───── LISTED RECORDS
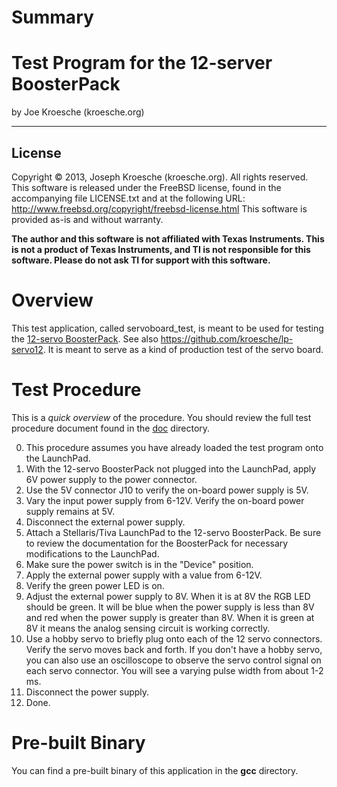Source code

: Summary
=======

Test Program for the 12-server BoosterPack
==========================================
by Joe Kroesche (kroesche.org)

---

License
-------
Copyright &copy; 2013, Joseph Kroesche (kroesche.org).  All rights reserved.
This software is released under the FreeBSD license, found in the accompanying file LICENSE.txt and at the following URL:
  http://www.freebsd.org/copyright/freebsd-license.html
This software is provided as-is and without warranty.

**The author and this software is not affiliated with Texas Instruments.  This is not a product of Texas Instruments, and TI is not responsible for this software.  Please do not ask TI for support with this software.**

Overview
========
This test application, called servoboard_test, is meant to be used for testing the [12-servo BoosterPack](http://tronics.kroesche.org/servo-boosterpack.html).  See also https://github.com/kroesche/lp-servo12.  It is meant to serve as a kind of production test of the servo board.

Test Procedure
==============
This is a *quick overview* of the procedure.  You should review the full test procedure document found in the [doc](https://github.com/kroesche/servoboard_test/blob/master/doc) directory.

0. This procedure assumes you have already loaded the test program onto the LaunchPad.
1. With the 12-servo BoosterPack not plugged into the LaunchPad, apply 6V power supply to the power connector.
2. Use the 5V connector J10 to verify the on-board power supply is 5V.
3. Vary the input power supply from 6-12V.  Verify the on-board power supply remains at 5V.
4. Disconnect the external power supply.
5. Attach a Stellaris/Tiva LaunchPad to the 12-servo BoosterPack.  Be sure to review the documentation for the BoosterPack for necessary modifications to the LaunchPad.
6. Make sure the power switch is in the "Device" position.
7. Apply the external power supply with a value from 6-12V.
8. Verify the green power LED is on.
9. Adjust the external power supply to 8V.  When it is at 8V the RGB LED should be green.  It will be blue when the power supply is less than 8V and red when the power supply is greater than 8V.  When it is green at 8V it means the analog sensing circuit is working correctly.
10. Use a hobby servo to briefly plug onto each of the 12 servo connectors.  Verify the servo moves back and forth.  If you don't have a hobby servo, you can also use an oscilloscope to observe the servo control signal on each servo connector.  You will see a varying pulse width from about 1-2 ms.
11. Disconnect the power supply.
12. Done.

Pre-built Binary
================
You can find a pre-built binary of this application in the **gcc** directory.

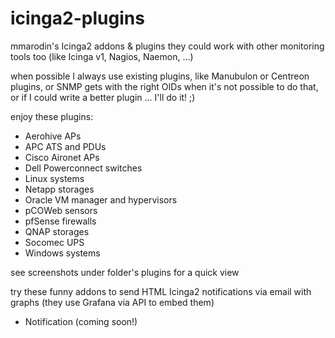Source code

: # icinga2-plugins
mmarodin's Icinga2 addons & plugins
they could work with other monitoring tools too (like Icinga v1, Nagios, Naemon, ...)

when possible I always use existing plugins, like Manubulon or Centreon plugins, or SNMP gets with the right OIDs
when it's not possible to do that, or if I could write a better plugin ... I'll do it! ;)

enjoy these plugins:
- Aerohive APs
- APC ATS and PDUs
- Cisco Aironet APs
- Dell Powerconnect switches
- Linux systems
- Netapp storages
- Oracle VM manager and hypervisors
- pCOWeb sensors
- pfSense firewalls
- QNAP storages
- Socomec UPS
- Windows systems

see screenshots under folder's plugins for a quick view

try these funny addons to send HTML Icinga2 notifications via email with graphs (they use Grafana via API to embed them)
- Notification (coming soon!)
──────────
**WHAT YOU SHOULD DO:**
Could you print the listing above exactly, without the pictures?

**RESULT OF THE TASK:**
Source code

: Summary
=======

Test Program for the 12-server BoosterPack
==========================================
by Joe Kroesche (kroesche.org)

---

License
-------
Copyright &copy; 2013, Joseph Kroesche (kroesche.org).  All rights reserved.
This software is released under the FreeBSD license, found in the accompanying file LICENSE.txt and at the following URL:
  http://www.freebsd.org/copyright/freebsd-license.html
This software is provided as-is and without warranty.

**The author and this software is not affiliated with Texas Instruments.  This is not a product of Texas Instruments, and TI is not responsible for this software.  Please do not ask TI for support with this software.**

Overview
========
This test application, called servoboard_test, is meant to be used for testing the [12-servo BoosterPack](http://tronics.kroesche.org/servo-boosterpack.html).  See also https://github.com/kroesche/lp-servo12.  It is meant to serve as a kind of production test of the servo board.

Test Procedure
==============
This is a *quick overview* of the procedure.  You should review the full test procedure document found in the [doc](https://github.com/kroesche/servoboard_test/blob/master/doc) directory.

0. This procedure assumes you have already loaded the test program onto the LaunchPad.
1. With the 12-servo BoosterPack not plugged into the LaunchPad, apply 6V power supply to the power connector.
2. Use the 5V connector J10 to verify the on-board power supply is 5V.
3. Vary the input power supply from 6-12V.  Verify the on-board power supply remains at 5V.
4. Disconnect the external power supply.
5. Attach a Stellaris/Tiva LaunchPad to the 12-servo BoosterPack.  Be sure to review the documentation for the BoosterPack for necessary modifications to the LaunchPad.
6. Make sure the power switch is in the "Device" position.
7. Apply the external power supply with a value from 6-12V.
8. Verify the green power LED is on.
9. Adjust the external power supply to 8V.  When it is at 8V the RGB LED should be green.  It will be blue when the power supply is less than 8V and red when the power supply is greater than 8V.  When it is green at 8V it means the analog sensing circuit is working correctly.
10. Use a hobby servo to briefly plug onto each of the 12 servo connectors.  Verify the servo moves back and forth.  If you don't have a hobby servo, you can also use an oscilloscope to observe the servo control signal on each servo connector.  You will see a varying pulse width from about 1-2 ms.
11. Disconnect the power supply.
12. Done.

Pre-built Binary
================
You can find a pre-built binary of this application in the **gcc** directory.

Source code

: # icinga2-plugins
mmarodin's Icinga2 addons & plugins
they could work with other monitoring tools too (like Icinga v1, Nagios, Naemon, ...)

when possible I always use existing plugins, like Manubulon or Centreon plugins, or SNMP gets with the right OIDs
when it's not possible to do that, or if I could write a better plugin ... I'll do it! ;)

enjoy these plugins:
- Aerohive APs
- APC ATS and PDUs
- Cisco Aironet APs
- Dell Powerconnect switches
- Linux systems
- Netapp storages
- Oracle VM manager and hypervisors
- pCOWeb sensors
- pfSense firewalls
- QNAP storages
- Socomec UPS
- Windows systems

see screenshots under folder's plugins for a quick view

try these funny addons to send HTML Icinga2 notifications via email with graphs (they use Grafana via API to embed them)
- Notification (coming soon!)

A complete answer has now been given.